You act like there's a trivial difference between the amount of work that goes into creating original content vs. fanfiction. This is like saying building a house is just as hard as repainting it.
The vast majority of world-building has already been done by the authors when it comes to fanfiction. Depending on the work, pre-existing characters are often used. I'm not saying that it takes no effort but it is so much easier to write fiction when you already have a concrete, pre-existing story to build upon.
Most of my research is based upon ecology and biology. Either way, I'm not just taking a world someone else has created, adding a few things, and attempting to establish it as my own "canon". Doing so would be incredibly disrespectful to the original content creators.
I find it comparable to people who look at a piece of art and say "oh, i could do this better". Yeah, but you didn't. If someone hadn't gone through the effort of creating this finished composition in the first place, the idea would have never crossed your mind.
Bad analogy. Rebuilding a house requires fundamentally different kinds of work than painting. Like, you don't need hammer and nails and boards and concrete...totally different kinds of work. Fanfic writing requires all the same kind of work that writing does.
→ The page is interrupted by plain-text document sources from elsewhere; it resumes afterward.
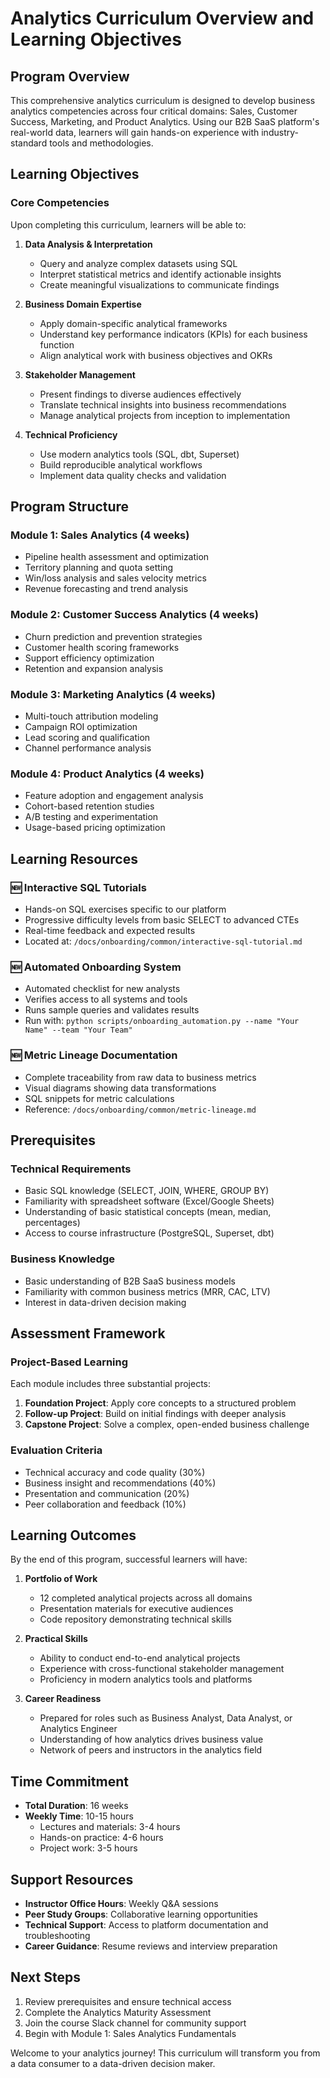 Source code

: # Analytics Curriculum Overview and Learning Objectives

## Program Overview

This comprehensive analytics curriculum is designed to develop business analytics competencies across four critical domains: Sales, Customer Success, Marketing, and Product Analytics. Using our B2B SaaS platform's real-world data, learners will gain hands-on experience with industry-standard tools and methodologies.

## Learning Objectives

### Core Competencies
Upon completing this curriculum, learners will be able to:

1. **Data Analysis & Interpretation**
   - Query and analyze complex datasets using SQL
   - Interpret statistical metrics and identify actionable insights
   - Create meaningful visualizations to communicate findings

2. **Business Domain Expertise**
   - Apply domain-specific analytical frameworks
   - Understand key performance indicators (KPIs) for each business function
   - Align analytical work with business objectives and OKRs

3. **Stakeholder Management**
   - Present findings to diverse audiences effectively
   - Translate technical insights into business recommendations
   - Manage analytical projects from inception to implementation

4. **Technical Proficiency**
   - Use modern analytics tools (SQL, dbt, Superset)
   - Build reproducible analytical workflows
   - Implement data quality checks and validation

## Program Structure

### Module 1: Sales Analytics (4 weeks)
- Pipeline health assessment and optimization
- Territory planning and quota setting
- Win/loss analysis and sales velocity metrics
- Revenue forecasting and trend analysis

### Module 2: Customer Success Analytics (4 weeks)
- Churn prediction and prevention strategies
- Customer health scoring frameworks
- Support efficiency optimization
- Retention and expansion analysis

### Module 3: Marketing Analytics (4 weeks)
- Multi-touch attribution modeling
- Campaign ROI optimization
- Lead scoring and qualification
- Channel performance analysis

### Module 4: Product Analytics (4 weeks)
- Feature adoption and engagement analysis
- Cohort-based retention studies
- A/B testing and experimentation
- Usage-based pricing optimization

## Learning Resources

### 🆕 Interactive SQL Tutorials
- Hands-on SQL exercises specific to our platform
- Progressive difficulty levels from basic SELECT to advanced CTEs
- Real-time feedback and expected results
- Located at: `/docs/onboarding/common/interactive-sql-tutorial.md`

### 🆕 Automated Onboarding System
- Automated checklist for new analysts
- Verifies access to all systems and tools
- Runs sample queries and validates results
- Run with: `python scripts/onboarding_automation.py --name "Your Name" --team "Your Team"`

### 🆕 Metric Lineage Documentation
- Complete traceability from raw data to business metrics
- Visual diagrams showing data transformations
- SQL snippets for metric calculations
- Reference: `/docs/onboarding/common/metric-lineage.md`

## Prerequisites

### Technical Requirements
- Basic SQL knowledge (SELECT, JOIN, WHERE, GROUP BY)
- Familiarity with spreadsheet software (Excel/Google Sheets)
- Understanding of basic statistical concepts (mean, median, percentages)
- Access to course infrastructure (PostgreSQL, Superset, dbt)

### Business Knowledge
- Basic understanding of B2B SaaS business models
- Familiarity with common business metrics (MRR, CAC, LTV)
- Interest in data-driven decision making

## Assessment Framework

### Project-Based Learning
Each module includes three substantial projects:
1. **Foundation Project**: Apply core concepts to a structured problem
2. **Follow-up Project**: Build on initial findings with deeper analysis
3. **Capstone Project**: Solve a complex, open-ended business challenge

### Evaluation Criteria
- Technical accuracy and code quality (30%)
- Business insight and recommendations (40%)
- Presentation and communication (20%)
- Peer collaboration and feedback (10%)

## Learning Outcomes

By the end of this program, successful learners will have:

1. **Portfolio of Work**
   - 12 completed analytical projects across all domains
   - Presentation materials for executive audiences
   - Code repository demonstrating technical skills

2. **Practical Skills**
   - Ability to conduct end-to-end analytical projects
   - Experience with cross-functional stakeholder management
   - Proficiency in modern analytics tools and platforms

3. **Career Readiness**
   - Prepared for roles such as Business Analyst, Data Analyst, or Analytics Engineer
   - Understanding of how analytics drives business value
   - Network of peers and instructors in the analytics field

## Time Commitment

- **Total Duration**: 16 weeks
- **Weekly Time**: 10-15 hours
  - Lectures and materials: 3-4 hours
  - Hands-on practice: 4-6 hours
  - Project work: 3-5 hours

## Support Resources

- **Instructor Office Hours**: Weekly Q&A sessions
- **Peer Study Groups**: Collaborative learning opportunities
- **Technical Support**: Access to platform documentation and troubleshooting
- **Career Guidance**: Resume reviews and interview preparation

## Next Steps

1. Review prerequisites and ensure technical access
2. Complete the Analytics Maturity Assessment
3. Join the course Slack channel for community support
4. Begin with Module 1: Sales Analytics Fundamentals

Welcome to your analytics journey! This curriculum will transform you from a data consumer to a data-driven decision maker.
They still need to character develop, to world build, to plot...if fanfiction was the same as just painting a house vs building a house, fanfiction would only consist of one element of writing. For example, a fanfiction that just has Aang develop. But you can't develop Aang without developing a plot. For his character to develop, things need to happen. And since the plot relates to the world as a whole as does Aang's character as the avatar, you also need to world build. You can't focus on one element in writing to the complete exclusion of others. To this end, it's more designing an entire house from scratch vs designing an addtional room to a house. You're still doing the same thing, but there is already some basis.
I can assure you, I'm not thinking any less for original content writers because of this. I acknowledge it is harder to work with new content wholesale vs working with established characters, plot and worlds. However, counting to 10,000,000 may be monumentally more difficult than counting to 100, but it's still counting. You are still doing fundamentally the same task, just on a greater scale.
I don't know what your story is or how ecology/biology relates to it, but if you are planning to use any of the information that you researched, then you are using an established idea to create something new by connecting it to other ideas. Functionally, this is identical to someone researching Korra and doing something different with her. Both are instances of using old idea in a different context.
Unless you can point out some fundamental, catergorical distinction between writing derivative content vs writing 'original' content (which itself is derivative of ideas you encounter throughout your life), I can't agree with you.
Edit: Also, thought experiment. By your definition of derivative work, wouldn't sequels be on par with fanfiction? After all, once the original work is completed, it has set the established characters and setting and plot and tone, etc. However, what if 2 writers chose to do a sequel. One is the original writers, the other is a fanfic writers.
Suppose the original writer never intended the sequel. He established his world, did everything, and was done with it until he changed his mind. So now, according to you, the original piece was a piece of content is fundamentally different from works that derive from it because it is a lot more work in establishing a world than building off an established one.
However, a sequel is a different story. Now, the sequel is deriving from the original. And so is the fanfic sequel the other writer is writing. So who is putting in more work now? Since they are both creating another work from a different work.
By your reasoning, a sequel should be equally difficult for both the original and fanfic writer, since they are now working off an established franchise. Which means, your indignation of fanfic writers taking something as 'canon' should only apply to people who compare their work to genuinely new content. Something like Legend of Korra, a sequel to Avatar, would not apply for that rationale.
Edit 2: What about people who write on real life events and people, and create a dramatic replication of the events that occurred? They study the people and event involved and make a narrative from it, like schindler's list. Do they also not work as hard because they derive their plot, characters, and setting from something already established?